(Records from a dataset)
--- START ---

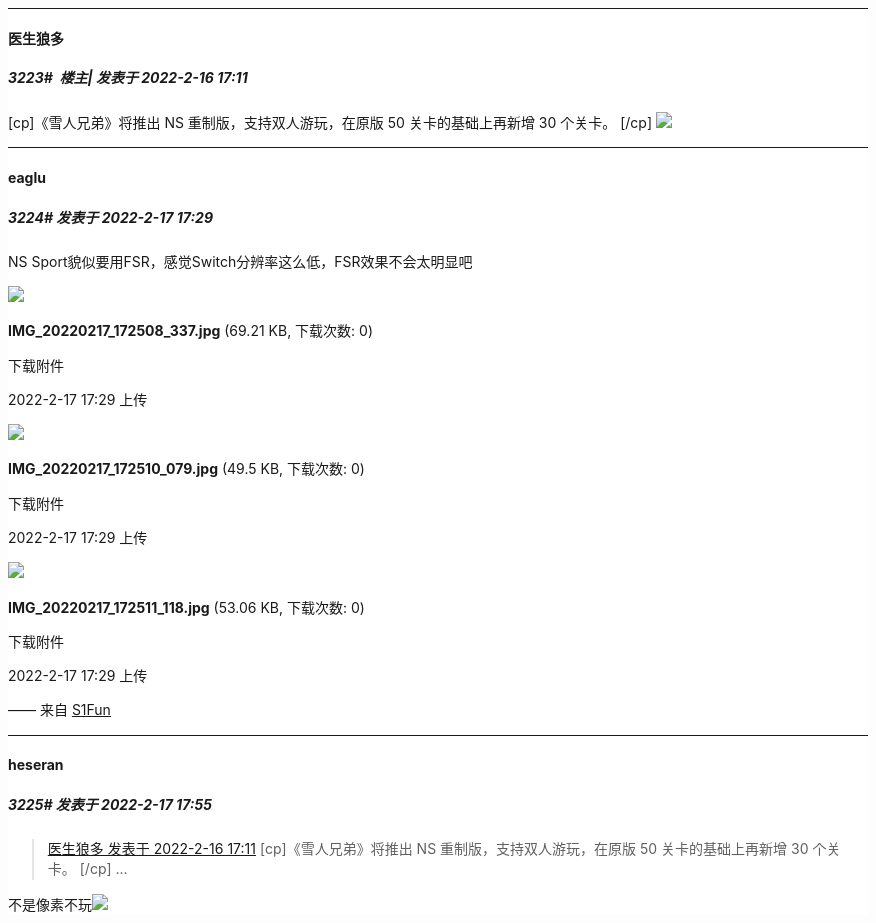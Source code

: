 

*****

####  医生狼多  
##### 3223#         楼主| 发表于 2022-2-16 17:11

[cp]《雪人兄弟》将推出 NS 重制版，支持双人游玩，在原版 50 关卡的基础上再新增 30 个关卡。 ​​​[/cp]
<img src="https://p.sda1.dev/5/df8a793cdcb718d449ab312b22d5113f/IMG_CMP_227341923.jpeg" referrerpolicy="no-referrer">



*****

####  eaglu  
##### 3224#       发表于 2022-2-17 17:29

NS Sport貌似要用FSR，感觉Switch分辨率这么低，FSR效果不会太明显吧

<img src="https://img.saraba1st.com/forum/202202/17/172940jn9cqzb2ibb6ibsk.jpg" referrerpolicy="no-referrer">

<strong>IMG_20220217_172508_337.jpg</strong> (69.21 KB, 下载次数: 0)

下载附件

2022-2-17 17:29 上传

<img src="https://img.saraba1st.com/forum/202202/17/172940ahnkduawskpzsr16.jpg" referrerpolicy="no-referrer">

<strong>IMG_20220217_172510_079.jpg</strong> (49.5 KB, 下载次数: 0)

下载附件

2022-2-17 17:29 上传

<img src="https://img.saraba1st.com/forum/202202/17/172941pjppcsetijzpc45l.jpg" referrerpolicy="no-referrer">

<strong>IMG_20220217_172511_118.jpg</strong> (53.06 KB, 下载次数: 0)

下载附件

2022-2-17 17:29 上传

—— 来自 [S1Fun](https://s1fun.koalcat.com)



*****

####  heseran  
##### 3225#       发表于 2022-2-17 17:55

<blockquote><a href="httphttps://bbs.saraba1st.com/2b/forum.php?mod=redirect&amp;goto=findpost&amp;pid=54713756&amp;ptid=2032549" target="_blank">医生狼多 发表于 2022-2-16 17:11</a>
[cp]《雪人兄弟》将推出 NS 重制版，支持双人游玩，在原版 50 关卡的基础上再新增 30 个关卡。 ​​​[/cp] ...</blockquote>
不是像素不玩<img src="https://static.saraba1st.com/image/smiley/face2017/211.gif" referrerpolicy="no-referrer">

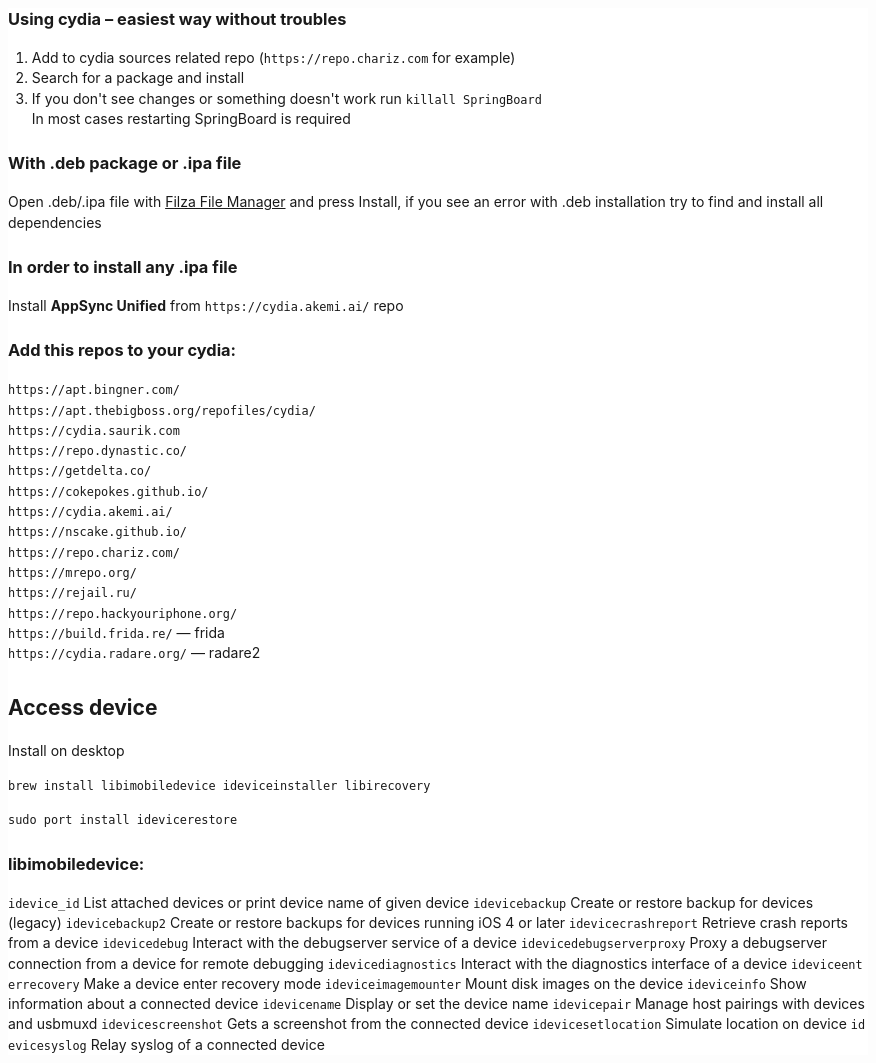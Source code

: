 ### Using cydia – easiest way without troubles

1. Add to cydia sources related repo (`https://repo.chariz.com` for example)
2. Search for a package and install
3. If you don't see changes or something doesn't work run `killall SpringBoard`  
In most cases restarting SpringBoard is required

### With .deb package or .ipa file

Open .deb/.ipa file with [Filza File Manager](http://cydia.saurik.com/package/com.tigisoftware.filza/) and press Install, if you see an error with .deb installation try to find and install all dependencies

### In order to install any .ipa file

Install **AppSync Unified** from `https://cydia.akemi.ai/` repo

### Add this repos to your cydia:

`https://apt.bingner.com/`  
`https://apt.thebigboss.org/repofiles/cydia/`  
`https://cydia.saurik.com`  
`https://repo.dynastic.co/`  
`https://getdelta.co/`  
`https://cokepokes.github.io/`  
`https://cydia.akemi.ai/`  
`https://nscake.github.io/`  
`https://repo.chariz.com/`  
`https://mrepo.org/`  
`https://rejail.ru/`  
`https://repo.hackyouriphone.org/`  
`https://build.frida.re/` — frida  
`https://cydia.radare.org/` — radare2  

## Access device

Install on desktop

`brew install libimobiledevice ideviceinstaller libirecovery`  

`sudo port install idevicerestore`  

### libimobiledevice:

`idevice_id`					List attached devices or print device name of given device
`idevicebackup`					Create or restore backup for devices (legacy)
`idevicebackup2`				Create or restore backups for devices running iOS 4 or later
`idevicecrashreport`			Retrieve crash reports from a device
`idevicedebug`					Interact with the debugserver service of a device
`idevicedebugserverproxy`		Proxy a debugserver connection from a device for remote debugging
`idevicediagnostics`			Interact with the diagnostics interface of a device
`ideviceenterrecovery`			Make a device enter recovery mode
`ideviceimagemounter`			Mount disk images on the device
`ideviceinfo`					Show information about a connected device
`idevicename`					Display or set the device name
`idevicepair`					Manage host pairings with devices and usbmuxd
`idevicescreenshot`				Gets a screenshot from the connected device
`idevicesetlocation`			Simulate location on device
`idevicesyslog`					Relay syslog of a connected device
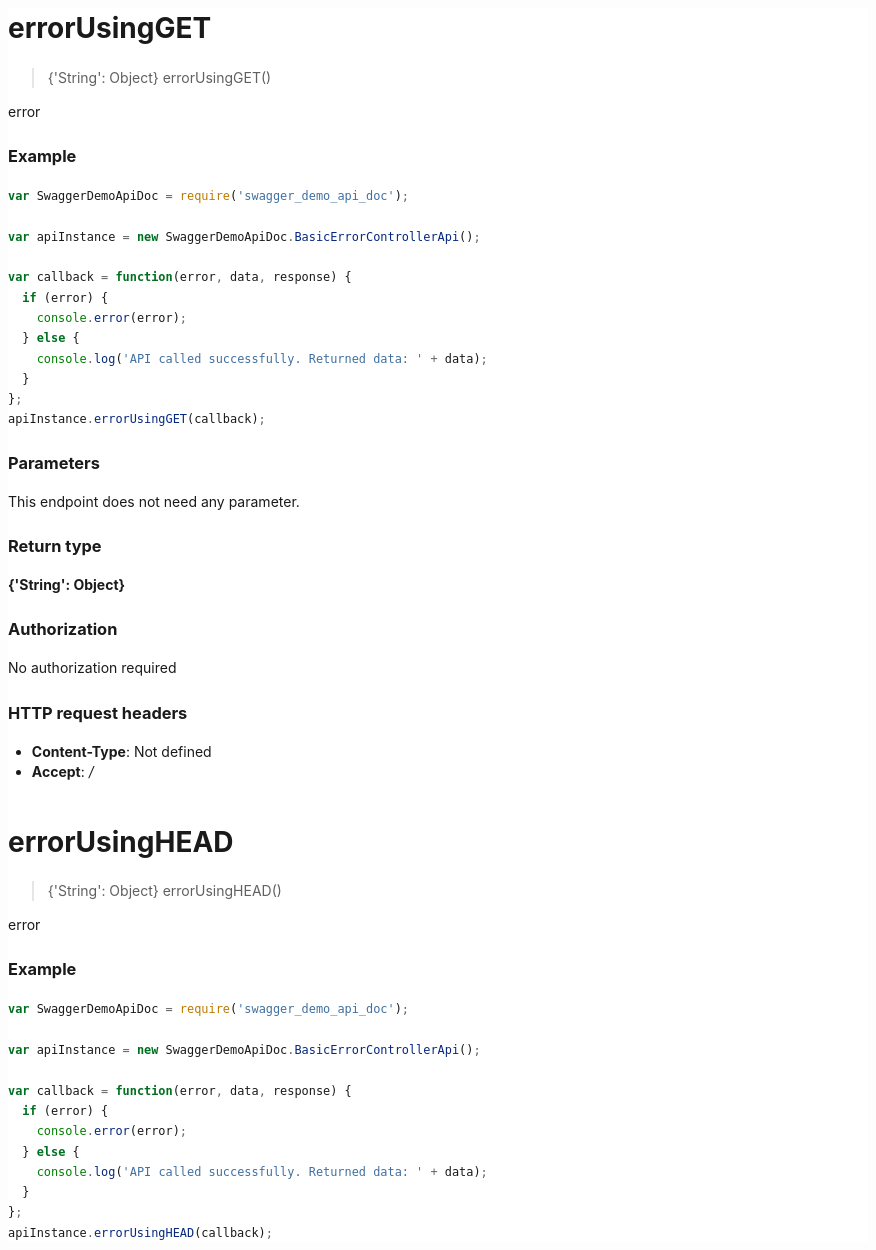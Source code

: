 <a name="errorUsingGET"></a>
# **errorUsingGET**
> {'String': Object} errorUsingGET()

error

### Example
```javascript
var SwaggerDemoApiDoc = require('swagger_demo_api_doc');

var apiInstance = new SwaggerDemoApiDoc.BasicErrorControllerApi();

var callback = function(error, data, response) {
  if (error) {
    console.error(error);
  } else {
    console.log('API called successfully. Returned data: ' + data);
  }
};
apiInstance.errorUsingGET(callback);
```

### Parameters
This endpoint does not need any parameter.

### Return type

**{'String': Object}**

### Authorization

No authorization required

### HTTP request headers

 - **Content-Type**: Not defined
 - **Accept**: */*

<a name="errorUsingHEAD"></a>
# **errorUsingHEAD**
> {'String': Object} errorUsingHEAD()

error

### Example
```javascript
var SwaggerDemoApiDoc = require('swagger_demo_api_doc');

var apiInstance = new SwaggerDemoApiDoc.BasicErrorControllerApi();

var callback = function(error, data, response) {
  if (error) {
    console.error(error);
  } else {
    console.log('API called successfully. Returned data: ' + data);
  }
};
apiInstance.errorUsingHEAD(callback);
```
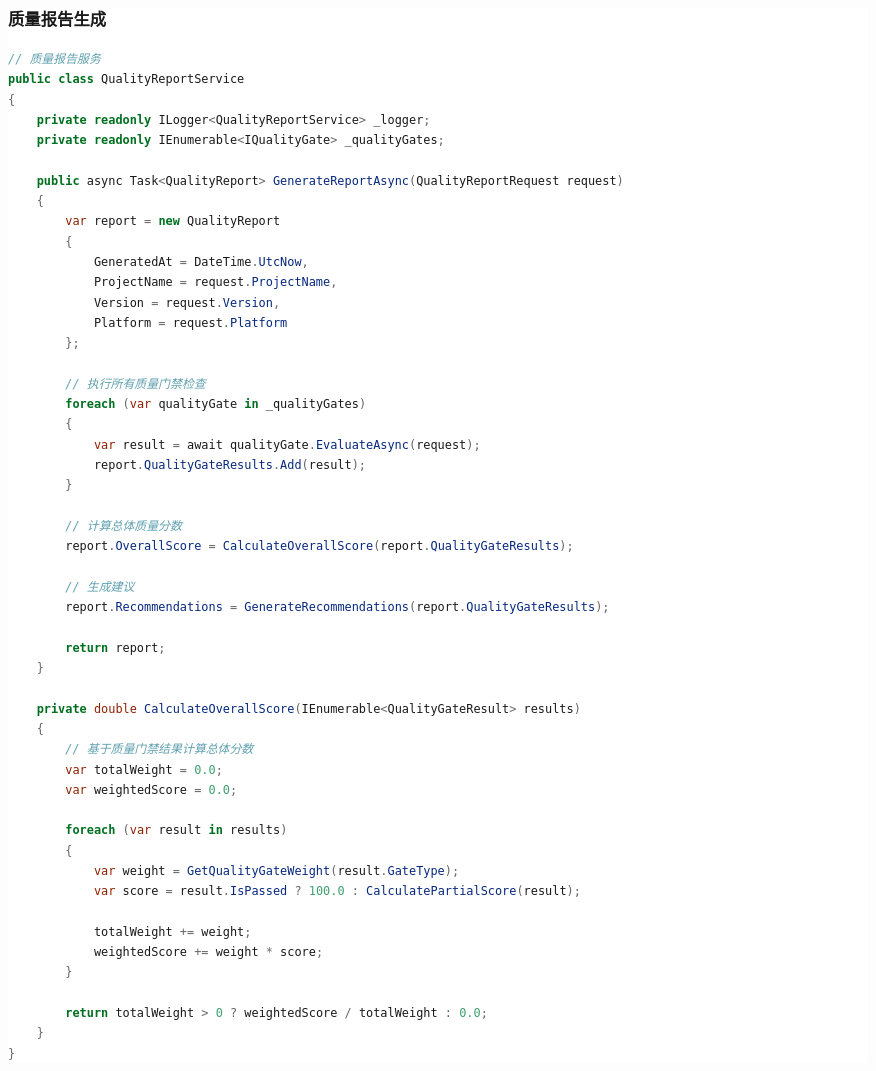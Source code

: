 ### 质量报告生成
```csharp
// 质量报告服务
public class QualityReportService
{
    private readonly ILogger<QualityReportService> _logger;
    private readonly IEnumerable<IQualityGate> _qualityGates;
    
    public async Task<QualityReport> GenerateReportAsync(QualityReportRequest request)
    {
        var report = new QualityReport
        {
            GeneratedAt = DateTime.UtcNow,
            ProjectName = request.ProjectName,
            Version = request.Version,
            Platform = request.Platform
        };
        
        // 执行所有质量门禁检查
        foreach (var qualityGate in _qualityGates)
        {
            var result = await qualityGate.EvaluateAsync(request);
            report.QualityGateResults.Add(result);
        }
        
        // 计算总体质量分数
        report.OverallScore = CalculateOverallScore(report.QualityGateResults);
        
        // 生成建议
        report.Recommendations = GenerateRecommendations(report.QualityGateResults);
        
        return report;
    }
    
    private double CalculateOverallScore(IEnumerable<QualityGateResult> results)
    {
        // 基于质量门禁结果计算总体分数
        var totalWeight = 0.0;
        var weightedScore = 0.0;
        
        foreach (var result in results)
        {
            var weight = GetQualityGateWeight(result.GateType);
            var score = result.IsPassed ? 100.0 : CalculatePartialScore(result);
            
            totalWeight += weight;
            weightedScore += weight * score;
        }
        
        return totalWeight > 0 ? weightedScore / totalWeight : 0.0;
    }
}
```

--- END ---

## Your task
Please count up the lines above that include the string "required" and respond with the total alone.

## Response to the task
2